[15/X/15: last word on this here]
Astronomer Geoffrey Marcy is a big deal in big science, apparently on the Nobel Prize short list. A Sirius-level magnitude star in Berkeley’s constellation. For a decade, at least, he’s also been a serial harasser of women and on notice about it, in a field that has a big problem treating women as colleagues. Not a careless act or slipup: a long-time hobby. Everyone knew about it; women had a whole network to warn each other about him. You will, however, be pleased to know that Cal deeply deplores this behavior, and after six months of finding out what, apparently, any one in the exoplanet trades could tell them, he has been given a sharply worded admonition and told to not do it any more! His department chair, who presides over a faculty of 21 men and 3 women, counsels them that the episode is “hardest for Geoff in this moment”. No, really; this guy thinks this is something that happened to Marcy! and in case you think the god of irony is on travel today, that chair is also our Vice Chancellor for Equity and Inclusion.
Marcy is so contrite and abashed that he has personally written a uniquely mealy-mouthed letter of apology and posted it on his own web page, where we can learn that even a Nobel Prize candidate can be clueless enough to need ten years of “deep and lengthy consultations” to figure out what any woman over the age of six could tell him, and indeed what many of his adult victims have been telling him in “complaints…going back more than a decade“.
Now, this is a good opportunity to all calm down and not get emotional, and do a little cost-benefit analysis. And let’s be sure to keep our eye on the ball, which is doing more better science for the benefit of all humanity, plus getting more bigger grants at Cal. How serious is this, really? On the one hand, Marcy undoubtedly published more brilliant papers, and found more planets, on account of the emotional support he appropriated for himself from his female grad students. Sort of like the Japanese victories that wouldn’t have happened without the “comfort women” who nourished the soldiers’ morale, right?
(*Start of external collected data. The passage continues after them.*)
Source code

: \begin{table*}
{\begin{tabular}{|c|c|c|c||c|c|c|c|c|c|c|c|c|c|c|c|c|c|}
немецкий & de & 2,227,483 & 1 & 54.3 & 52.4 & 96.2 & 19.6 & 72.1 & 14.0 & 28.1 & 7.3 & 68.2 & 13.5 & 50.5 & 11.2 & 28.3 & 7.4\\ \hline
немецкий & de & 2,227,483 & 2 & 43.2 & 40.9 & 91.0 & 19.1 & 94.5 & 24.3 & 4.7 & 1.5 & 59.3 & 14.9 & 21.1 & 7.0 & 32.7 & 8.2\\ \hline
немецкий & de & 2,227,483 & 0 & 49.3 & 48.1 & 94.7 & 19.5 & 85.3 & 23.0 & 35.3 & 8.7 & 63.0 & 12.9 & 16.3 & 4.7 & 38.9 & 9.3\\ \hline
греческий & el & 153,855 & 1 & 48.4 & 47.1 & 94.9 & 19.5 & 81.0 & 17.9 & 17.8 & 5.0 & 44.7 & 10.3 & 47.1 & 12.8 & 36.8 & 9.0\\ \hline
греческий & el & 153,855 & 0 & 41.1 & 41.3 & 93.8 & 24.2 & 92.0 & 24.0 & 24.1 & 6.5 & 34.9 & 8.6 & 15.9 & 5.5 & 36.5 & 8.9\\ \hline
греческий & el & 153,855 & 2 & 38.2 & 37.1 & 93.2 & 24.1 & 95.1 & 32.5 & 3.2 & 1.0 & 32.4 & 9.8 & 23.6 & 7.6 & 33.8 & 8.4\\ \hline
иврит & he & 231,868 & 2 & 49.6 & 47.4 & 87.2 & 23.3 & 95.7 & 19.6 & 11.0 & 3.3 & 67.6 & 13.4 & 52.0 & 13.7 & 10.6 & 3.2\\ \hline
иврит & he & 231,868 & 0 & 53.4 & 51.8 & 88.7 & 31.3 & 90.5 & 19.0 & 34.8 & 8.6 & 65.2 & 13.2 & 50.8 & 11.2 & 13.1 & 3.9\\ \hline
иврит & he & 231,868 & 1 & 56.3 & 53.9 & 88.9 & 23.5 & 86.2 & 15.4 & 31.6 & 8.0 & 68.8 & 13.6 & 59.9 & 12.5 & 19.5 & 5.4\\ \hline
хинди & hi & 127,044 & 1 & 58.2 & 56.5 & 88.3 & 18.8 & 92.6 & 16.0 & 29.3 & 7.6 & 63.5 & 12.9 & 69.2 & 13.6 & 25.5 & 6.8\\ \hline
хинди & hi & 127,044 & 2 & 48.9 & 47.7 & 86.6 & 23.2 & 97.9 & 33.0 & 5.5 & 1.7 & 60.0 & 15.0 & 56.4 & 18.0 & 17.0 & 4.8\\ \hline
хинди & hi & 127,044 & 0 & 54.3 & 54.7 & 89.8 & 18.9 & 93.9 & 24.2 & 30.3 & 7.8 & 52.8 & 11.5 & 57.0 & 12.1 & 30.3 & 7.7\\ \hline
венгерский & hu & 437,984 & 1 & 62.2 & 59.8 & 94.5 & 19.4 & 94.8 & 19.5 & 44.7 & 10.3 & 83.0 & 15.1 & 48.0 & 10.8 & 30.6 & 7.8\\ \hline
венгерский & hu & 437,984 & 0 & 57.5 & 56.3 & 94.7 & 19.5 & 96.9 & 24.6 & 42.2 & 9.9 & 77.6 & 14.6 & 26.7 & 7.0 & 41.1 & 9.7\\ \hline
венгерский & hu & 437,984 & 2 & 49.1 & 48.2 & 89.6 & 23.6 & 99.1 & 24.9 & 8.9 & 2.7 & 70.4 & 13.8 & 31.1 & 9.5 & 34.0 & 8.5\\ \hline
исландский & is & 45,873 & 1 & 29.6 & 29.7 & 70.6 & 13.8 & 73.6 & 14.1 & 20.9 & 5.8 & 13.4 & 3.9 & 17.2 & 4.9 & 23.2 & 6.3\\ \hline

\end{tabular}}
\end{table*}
If he had been fired or driven away early in his tenure here by an administration more concerned for our own women’s dignity and morale than his comfort, he would have done famous things somewhere else, which is at least as bad as doing less of it here. So there was great scientific value created by letting him do his thing his way as long as possible. Slapping his wrist gently, as we have, assures several more years of high-powered scientific achievement, maybe even that Nobel Prize, before having to upset him again, even if he should backslide immediately, because these investigations cannot be rushed. Best of all, any women inclined to blow a whistle and upset Marcy or another Big Man groper will be suitably abashed and discouraged by seeing how little their abuse counts, and not make waves.
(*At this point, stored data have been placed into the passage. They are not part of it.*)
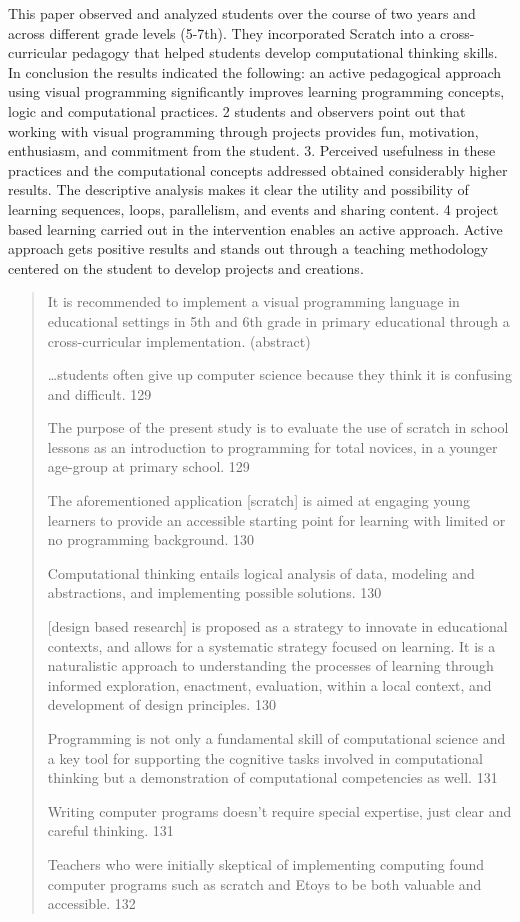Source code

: \documentclass[12pt]{extarticle}
\begin{document}
This paper observed and analyzed students over the course of two years and across different grade levels (5-7th). They incorporated Scratch into a cross-curricular pedagogy that helped students develop computational thinking skills. In conclusion the results indicated the following: an active pedagogical approach using visual programming significantly improves learning programming concepts, logic and computational practices. 2 students and observers point out that working with visual programming through projects provides fun, motivation, enthusiasm, and commitment from the student. 3. Perceived usefulness in these practices and the computational concepts addressed obtained considerably higher results. The descriptive analysis makes it clear the utility and possibility of learning sequences, loops, parallelism, and events and sharing content. 4 project based learning carried out in the intervention enables an active approach. Active approach gets positive results and stands out through a teaching methodology centered on the student to develop projects and creations.
\begin{quotation}
    
    It is recommended to implement a visual programming language in educational settings in 5th and 6th grade in primary educational through a cross-curricular implementation. (abstract)
    
    …students often give up computer science because they think it is confusing and difficult. 	129
    
    The purpose of the present study is to evaluate the use of scratch in school lessons as an introduction to programming for total novices, in a younger age-group at primary school. 129
    
    The aforementioned application [scratch] is aimed at engaging young learners to provide an accessible starting point for learning with limited or no programming background. 	130
    
    Computational thinking entails logical analysis of data, modeling and abstractions, and implementing possible solutions. 	130
    
    [design based research] is proposed as a strategy to innovate in educational contexts, and allows for a systematic strategy focused on learning. It is a naturalistic approach to understanding the processes of learning through informed exploration, enactment, evaluation, within a local context, and development of design principles. 130
    
    Programming is not only a fundamental skill of computational science and a key tool for supporting the cognitive tasks involved in computational thinking but a demonstration of computational competencies as well.  131
    
    Writing computer programs doesn’t require special expertise, just clear and careful thinking. 131
    
    Teachers who were initially skeptical of implementing computing found computer programs such as scratch and Etoys to be both valuable and accessible. 132
\end{quotation}
\end{document}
So the scientific benefits of letting this skeeze skate as long as possible are enormous, one could say cosmic. On the other side, what were the costs? Well, at least three of his victims dropped out of astronomy entirely, so whatever discoveries they might have made are gone. There’s the science other women in the department aren’t doing day by day, because they are enraged, afraid, anxious, and demoralized as they see, year after year, that the senior people who are supposed to be taking care of them and mentoring them are OK with a big shot treating them like toys [only one? I have no evidence, but I know organizational culture is usually a pervasive thing].
Some number of women who could be probing the cosmos in our shop didn’t come and are doing it elsewhere. And this is not just a “women’s issue”: every man on the Cal faculty, and in science everywhere, is suffering some degree of harm as women we work with, quite understandably, are giving us the fisheye because of stuff like this. Not to mention men being hit on by gay, or female, profs, and yes, that happens too.
On balance, I don’t think coddling Marcy had net benefits in science: we don’t even have to examine all that mooshy stuff about human dignity and a safe workplace and equal rights!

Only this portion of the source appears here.